The world’s largest asset managers have been launching sustainable funds for several years in an attempt to capitalize on the growing interest in ESG investing. These funds then invest in companies that try to achieve a positive impact on society and the environment, but at the same time, of course, generate profit for their investors. ESG funds have become popular in recent years mainly due to their emphasis on sustainability and ethics.
Companies that receive money from such funds can, for example, be engaged in the use of green technologies, climate protection, water resources or meet strict social criteria.
However, at least this year, the trend may seem to be slowing down. Prominent asset managers, such as BlackRock and State Street, are currently not only under pressure from some American politicians, but are also being criticized by investors themselves.
ESG – environmental, social and corporate governance
Companies’ approach to responsible business and, to a large extent, their attractiveness for investors is currently assessed mainly by the ESG point of view, which, in contrast to classic investment points of view, which focus only on the financial performance of companies, evaluates non-financial aspects of business, namely in three categories: environmental sustainability, social sustainability and sustainable management. According to Morningstar, one of the world’s leading providers of independent investment research, global demand for sustainable investments reached nearly two trillion dollars last year.
At the end of June this year, a total of 656 sustainable funds were offered in the United States, while the number of those canceled is still increasing compared to previous years, writes Bloomberg, referring to data from the financial company Morningstar.
Its data shows that 26 sustainability-focused funds have closed in the US so far in 2023, which is more than in the previous three years combined. In addition, investors withdrew more money from these funds than they invested in them in the first half of the year.
Demand has cooled
“Last year and this year, we saw a noticeable drop in demand,” Alyssa Stankiewicz, associate director of sustainability research at Morningstar, told Bloomberg. This is explained, among other things, by the fact that ESG funds focused on sustainable investing recorded not very attractive returns.
“Some sustainable funds did not do well last year at all. This is due to their investment strategies, which did not meet expectations last year, while other funds had trouble attracting new investors and increasing assets under management,” Stankiewicz added.

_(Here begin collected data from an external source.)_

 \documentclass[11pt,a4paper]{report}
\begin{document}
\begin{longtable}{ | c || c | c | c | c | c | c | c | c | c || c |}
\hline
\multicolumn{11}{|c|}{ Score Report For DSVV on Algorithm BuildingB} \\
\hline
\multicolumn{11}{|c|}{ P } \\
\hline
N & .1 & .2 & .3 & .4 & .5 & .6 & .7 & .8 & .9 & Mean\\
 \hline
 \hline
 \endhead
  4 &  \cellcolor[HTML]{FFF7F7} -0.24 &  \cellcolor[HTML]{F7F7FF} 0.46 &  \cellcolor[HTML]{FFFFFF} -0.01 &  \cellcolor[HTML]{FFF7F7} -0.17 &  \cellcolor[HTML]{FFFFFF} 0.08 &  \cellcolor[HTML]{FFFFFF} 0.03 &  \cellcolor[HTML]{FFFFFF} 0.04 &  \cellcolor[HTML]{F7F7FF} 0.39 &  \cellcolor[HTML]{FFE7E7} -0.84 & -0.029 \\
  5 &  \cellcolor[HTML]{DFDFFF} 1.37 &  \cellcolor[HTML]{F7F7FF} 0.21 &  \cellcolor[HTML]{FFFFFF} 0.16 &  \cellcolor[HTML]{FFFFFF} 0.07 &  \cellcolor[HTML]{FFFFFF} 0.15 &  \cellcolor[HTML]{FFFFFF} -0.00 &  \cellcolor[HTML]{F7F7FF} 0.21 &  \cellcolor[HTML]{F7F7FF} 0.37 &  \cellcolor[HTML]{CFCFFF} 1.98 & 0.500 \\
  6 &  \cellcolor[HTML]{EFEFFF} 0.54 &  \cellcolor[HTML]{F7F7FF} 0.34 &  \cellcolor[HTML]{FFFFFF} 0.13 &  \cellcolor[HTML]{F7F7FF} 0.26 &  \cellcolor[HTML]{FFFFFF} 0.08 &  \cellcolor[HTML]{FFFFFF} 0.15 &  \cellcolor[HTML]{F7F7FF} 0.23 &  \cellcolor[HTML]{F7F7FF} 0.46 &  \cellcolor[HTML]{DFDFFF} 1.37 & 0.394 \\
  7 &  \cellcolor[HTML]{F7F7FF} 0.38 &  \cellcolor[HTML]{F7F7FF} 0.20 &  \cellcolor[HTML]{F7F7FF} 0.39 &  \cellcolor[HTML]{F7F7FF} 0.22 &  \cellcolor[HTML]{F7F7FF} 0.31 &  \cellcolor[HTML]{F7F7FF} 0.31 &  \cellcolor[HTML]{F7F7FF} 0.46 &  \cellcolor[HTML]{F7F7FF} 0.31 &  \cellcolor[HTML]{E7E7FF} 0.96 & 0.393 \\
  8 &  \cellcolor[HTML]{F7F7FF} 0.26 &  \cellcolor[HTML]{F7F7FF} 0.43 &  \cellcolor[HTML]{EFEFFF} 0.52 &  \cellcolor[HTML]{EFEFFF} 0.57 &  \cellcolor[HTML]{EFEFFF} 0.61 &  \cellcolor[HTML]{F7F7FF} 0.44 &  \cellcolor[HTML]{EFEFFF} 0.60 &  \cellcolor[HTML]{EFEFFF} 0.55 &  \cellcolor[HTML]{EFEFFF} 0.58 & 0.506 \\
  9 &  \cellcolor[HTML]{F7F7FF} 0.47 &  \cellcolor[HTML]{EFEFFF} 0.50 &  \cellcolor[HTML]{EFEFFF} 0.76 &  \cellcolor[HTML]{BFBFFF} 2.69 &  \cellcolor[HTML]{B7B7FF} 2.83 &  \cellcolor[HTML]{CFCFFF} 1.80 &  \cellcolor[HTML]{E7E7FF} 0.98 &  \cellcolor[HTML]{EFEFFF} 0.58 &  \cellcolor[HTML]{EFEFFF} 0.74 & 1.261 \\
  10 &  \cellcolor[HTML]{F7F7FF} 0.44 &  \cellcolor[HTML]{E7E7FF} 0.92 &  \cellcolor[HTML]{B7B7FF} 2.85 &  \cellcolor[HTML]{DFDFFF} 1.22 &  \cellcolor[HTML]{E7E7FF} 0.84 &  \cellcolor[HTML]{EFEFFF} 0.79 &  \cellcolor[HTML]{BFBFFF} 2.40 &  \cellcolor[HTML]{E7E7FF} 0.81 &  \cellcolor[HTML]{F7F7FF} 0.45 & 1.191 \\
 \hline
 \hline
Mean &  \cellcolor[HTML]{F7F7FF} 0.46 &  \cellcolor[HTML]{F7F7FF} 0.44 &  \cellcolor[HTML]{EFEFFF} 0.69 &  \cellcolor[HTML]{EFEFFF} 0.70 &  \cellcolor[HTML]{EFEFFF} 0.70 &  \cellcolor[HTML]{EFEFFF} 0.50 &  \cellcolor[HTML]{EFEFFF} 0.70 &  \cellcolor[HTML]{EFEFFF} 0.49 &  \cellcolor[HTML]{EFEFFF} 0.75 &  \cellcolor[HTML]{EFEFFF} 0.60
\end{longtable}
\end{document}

Money flowed into sustainable investment funds mainly in 2020 and 2021, when many fund managers liked to add the words “ESG” or “sustainable” to the names of existing funds, Bloomberg describes. Some foreign agencies write about the fact that sustainable funds in the US have unleashed something like a culture war.
A number of Republicans also follow this line, and they are certainly not sparing in their criticism of ESG funds. Some American politicians call them a form of hypocrisy, manipulation or a shift from investment to marketing.
At the same time, he argues that many companies use social and environmental issues only to increase their popularity and profits without actually contributing to positive change. In Europe, regulators are already tightening labeling rules in an effort to crack down on any exaggerated claims.
The term “ESG” itself has more or less stopped being used in his statements by the CEO of the billion-dollar manager BlackRock Larry Fink. According to him, this term has become too politicized. Instead, they talk more often about investments linked to the transition to a low-carbon economy.
Lynn Forester de Rothschild, who heads the family investment company EL Rothschild, recently recalled in an interview with Bloomberg that the term ESG was created essentially by accident during one of the speeches at the United Nations in 2005, but then it took on a life of its own and became him a mere “product”.
“Some people and companies now think that if they flaunt the term, it will give them virtue and these are the reasons why it is good to throw the term ESG in the trash. What companies do we want to invest in, what companies do we want to work for? These are the key questions and issues, not ESG labels,” said Rothschild.
Performance falters
However, criticism of sustainable funds does not only revolve around the aforementioned topics. Part of the critical votes is also aimed at their performance, i.e. whether they are making money. A few years ago, ESG funds were presented to investors as “winners” of the future, bringing investors higher returns than classic “unsustainable” funds that were about to go out of fashion. But this assumption has not been proven even after several years, notes the Financial Times.
“The performance of ESG funds is lackluster, with no evidence that sustainable funds outperform conventional funds,” said Felix Goltz, director of research at Scientific Beta, according to the Financial Times.
This, he says, contrasts with some views that assume that ESG investments should automatically perform better because they invest in “better” and more sustainable companies.
“Simple claims that ESG funds will be more successful should never have been made. It is based on short time series with insufficient control. Unfortunately, these claims are often taken uncritically,” adds finance professor Alex Edmans from London Business School.
Scientific Beta compiled data on all U.S. equity exchange-traded funds (ETFs) headquartered in North America or Europe that Bloomberg classified as “socially responsible,” or ESG, from 2012 through the end of 2022. These ETFs had assets of $97.6 billion at the end of that period, peaking at $114 billion in December 2021.
The analysis showed that the average annual returns of these ETFs were 0.2 percentage points lower than comparable non-ESG ETFs. “In the past decade, the sustainable investment portfolio has not surpassed its benchmarks (comparative indicators – editor’s note). Revenues, on the other hand, were slightly lower,” the analysis states. The only exception was 2020.